┌─ PROVIDED RECORDS

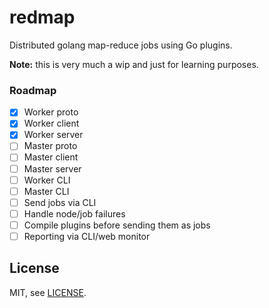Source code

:# redmap

Distributed golang map-reduce jobs using Go plugins.

**Note:** this is very much a wip and just for learning purposes.

### Roadmap

- [x] Worker proto
- [x] Worker client
- [x] Worker server
- [ ] Master proto
- [ ] Master client
- [ ] Master server
- [ ] Worker CLI
- [ ] Master CLI
- [ ] Send jobs via CLI
- [ ] Handle node/job failures
- [ ] Compile plugins before sending them as jobs
- [ ] Reporting via CLI/web monitor

## License

MIT, see [LICENSE](/LICENSE).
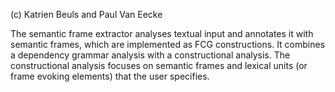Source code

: (c) Katrien Beuls and Paul Van Eecke

The semantic frame extractor analyses textual input and annotates it with semantic frames, which are implemented as FCG constructions. It combines a dependency grammar analysis with a constructional analysis. The constructional analysis focuses on semantic frames and lexical units (or frame evoking elements) that the user specifies.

└─

EXERCISE. Your answer should consist only of the lines from the one that holds "Paul Van Eecke" to the end of the entries above, both ends included, each repeated exactly.

EXERCISE OUTPUT.
: (c) Katrien Beuls and Paul Van Eecke

The semantic frame extractor analyses textual input and annotates it with semantic frames, which are implemented as FCG constructions. It combines a dependency grammar analysis with a constructional analysis. The constructional analysis focuses on semantic frames and lexical units (or frame evoking elements) that the user specifies.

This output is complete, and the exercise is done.